# "Contradictory, my dear Watson" Test Set Submission

## This notebook contains the submission for the Kaggle challenge. The submission utilizes the BERT architecture and the `bert_base_en` preset from `keras-nlp`.

### Required packages

In [None]:
!pip install -q keras-nlp --upgrade


### Imports

In [2]:
import matplotlib.pyplot as plt
import pandas as pd
import numpy
import keras_nlp
import keras
import tensorflow as tf
import os
import gc

keras.mixed_precision.set_global_policy("mixed_float16")


### Dataset fetch

In [5]:
DATA_DIR = '/kaggle/input/contradictory-my-dear-watson/'
for dirname, _, filenames in os.walk(DATA_DIR):
    for filename in filenames:
        print(os.path.join(dirname, filename))


### Dataset exploration and visualization

In [None]:
df_train = pd.read_csv(DATA_DIR + "train.csv")
df_train.head()


#### Descriptions and summaries of the data

In [None]:
df_train.id.count()


In [None]:
df_train.hypothesis.describe()


In [None]:
for i in range(10):
    print(df_train.hypothesis[i])


- All hypothesis are unique and follow the structure shown above.
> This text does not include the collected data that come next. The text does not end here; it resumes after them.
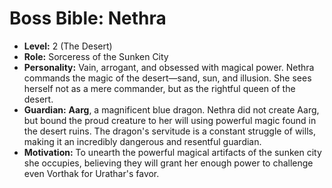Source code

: # Boss Bible: Nethra

-   **Level:** 2 (The Desert)
-   **Role:** Sorceress of the Sunken City
-   **Personality:** Vain, arrogant, and obsessed with magical power. Nethra commands the magic of the desert—sand, sun, and illusion. She sees herself not as a mere commander, but as the rightful queen of the desert.
-   **Guardian:** **Aarg**, a magnificent blue dragon. Nethra did not create Aarg, but bound the proud creature to her will using powerful magic found in the desert ruins. The dragon's servitude is a constant struggle of wills, making it an incredibly dangerous and resentful guardian.
-   **Motivation:** To unearth the powerful magical artifacts of the sunken city she occupies, believing they will grant her enough power to challenge even Vorthak for Urathar's favor.
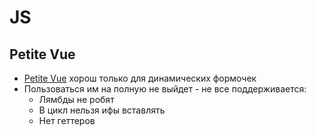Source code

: # JS

## Petite Vue

- [Petite Vue](https://github.com/vuejs/petite-vue) хорош только для динамических формочек
- Пользоваться им на полную не выйдет - не все поддерживается:
  - Лямбды не робят
  - В цикл нельзя ифы вставлять
  - Нет геттеров 
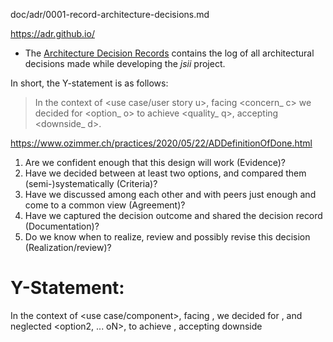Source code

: doc/adr/0001-record-architecture-decisions.md

https://adr.github.io/

- The [Architecture Decision Records](https://aws.github.io/jsii/decisions/introduction) contains the log of all architectural decisions made while developing the _jsii_ project.

In short, the Y-statement is as follows:

> In the context of <use case/user story u>, 
> facing <concern_ c> we decided for <option_ o> to achieve <quality_ q>,
> accepting <downside_ d>.

https://www.ozimmer.ch/practices/2020/05/22/ADDefinitionOfDone.html

 1. Are we confident enough that this design will work (Evidence)?
 2. Have we decided between at least two options, and compared them (semi-)systematically (Criteria)?
 3. Have we discussed among each other and with peers just enough and come to a common view (Agreement)?
 4. Have we captured the decision outcome and shared the decision record (Documentation)?
 5. Do we know when to realize, review and possibly revise this decision (Realization/review)?

# Y-Statement:
  In the context of <use case/component>,
  facing <concern>,
  we decided for <option1>,
  and neglected <option2, ... oN>,
  to achieve <quality>,
  accepting downside <consequence>
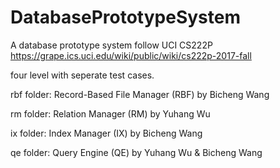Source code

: # DatabasePrototypeSystem
A database prototype system follow UCI CS222P https://grape.ics.uci.edu/wiki/public/wiki/cs222p-2017-fall

four level with seperate test cases.

rbf folder: Record-Based File Manager (RBF) by Bicheng Wang

rm folder: Relation Manager (RM) by Yuhang Wu

ix folder: Index Manager (IX) by Bicheng Wang

qe folder: Query Engine (QE) by Yuhang Wu & Bicheng Wang
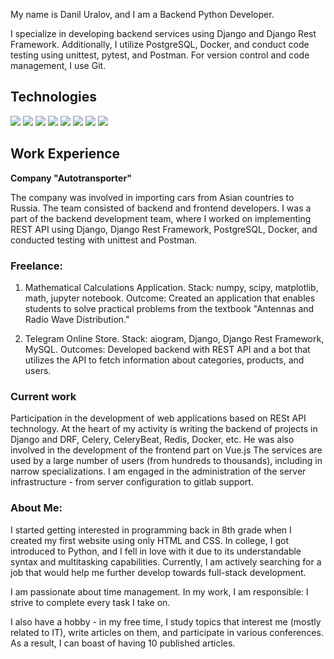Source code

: My name is Danil Uralov, and I am a Backend Python Developer.

I specialize in developing backend services using Django and Django Rest Framework. Additionally, I utilize PostgreSQL, Docker, and conduct code testing using unittest, pytest, and Postman. For version control and code management, I use Git.

## Technologies

<img src="https://img.shields.io/badge/Python-4169E1?style=for-the-badge"/> <img src="https://img.shields.io/badge/Django-008000?style=for-the-badge"/> <img src="https://img.shields.io/badge/DRF-800000?style=for-the-badge"/> <img src="https://img.shields.io/badge/Docker-00BFFF?style=for-the-badge"/> <img src="https://img.shields.io/badge/PostgreSQL-87CEEB?style=for-the-badge"/> <img src="https://img.shields.io/badge/Nginx-67c273?style=for-the-badge"/> <img src="https://img.shields.io/badge/Gunicorn-06bd1e?style=for-the-badge"/>
<img src="https://img.shields.io/badge/unittest-grey?style=for-the-badge"/>

## Work Experience

**Company "Autotransporter"**

The company was involved in importing cars from Asian countries to Russia. The team consisted of backend and frontend developers. I was a part of the backend development team, where I worked on implementing REST API using Django, Django Rest Framework, PostgreSQL, Docker, and conducted testing with unittest and Postman.


### Freelance:
1. Mathematical Calculations Application. Stack: numpy, scipy, matplotlib, math, jupyter notebook. Outcome: Created an application that enables students to solve practical problems from the textbook "Antennas and Radio Wave Distribution."

2. Telegram Online Store. Stack: aiogram, Django, Django Rest Framework, MySQL. Outcomes: Developed backend with REST API and a bot that utilizes the API to fetch information about categories, products, and users.

### Current work

Participation in the development of web applications based on RESt API technology. At the heart of my activity is writing the backend of projects in Django and DRF, Celery, CeleryBeat, Redis, Docker, etc.
He was also involved in the development of the frontend part on Vue.js
The services are used by a large number of users (from hundreds to thousands), including in narrow specializations.
I am engaged in the administration of the server infrastructure - from server configuration to gitlab support.

### About Me:

I started getting interested in programming back in 8th grade when I created my first website using only HTML and CSS. In college, I got introduced to Python, and I fell in love with it due to its understandable syntax and multitasking capabilities. Currently, I am actively searching for a job that would help me further develop towards full-stack development.

I am passionate about time management. In my work, I am responsible: I strive to complete every task I take on.

I also have a hobby - in my free time, I study topics that interest me (mostly related to IT), write articles on them, and participate in various conferences. As a result, I can boast of having 10 published articles.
The premises that follow may either directly follow from the hypothesis, contradict it or not contain enough information to make a proper conclusion.
bert_en_dataset.premise.describe()

In [None]:
df_train.premise.describe()


In [None]:
for i in range(10):
    print(df_train.premise[i])


- Note: Not all the premises that follow **are necessarily unique**. This is done to have the model be able to **recognize several conclusions that may be drawn from a hypothesis**.

In [None]:
def get_length_of_text(_text):
    return len(_text)


In [None]:
length_of_hypothesis_texts = df_train.hypothesis.apply(get_length_of_text)

length_of_premise_texts = df_train.premise.apply(get_length_of_text)


In [None]:
plt.figure(figsize=(12, 8))

plt.boxplot(length_of_hypothesis_texts, vert=False)

for pos in ["top", "right", "left"]:
    plt.gca().spines[pos].set_visible(False)

plt.gca().get_yaxis().set_visible(False)

plt.grid(axis="x", alpha=0.33, color="black")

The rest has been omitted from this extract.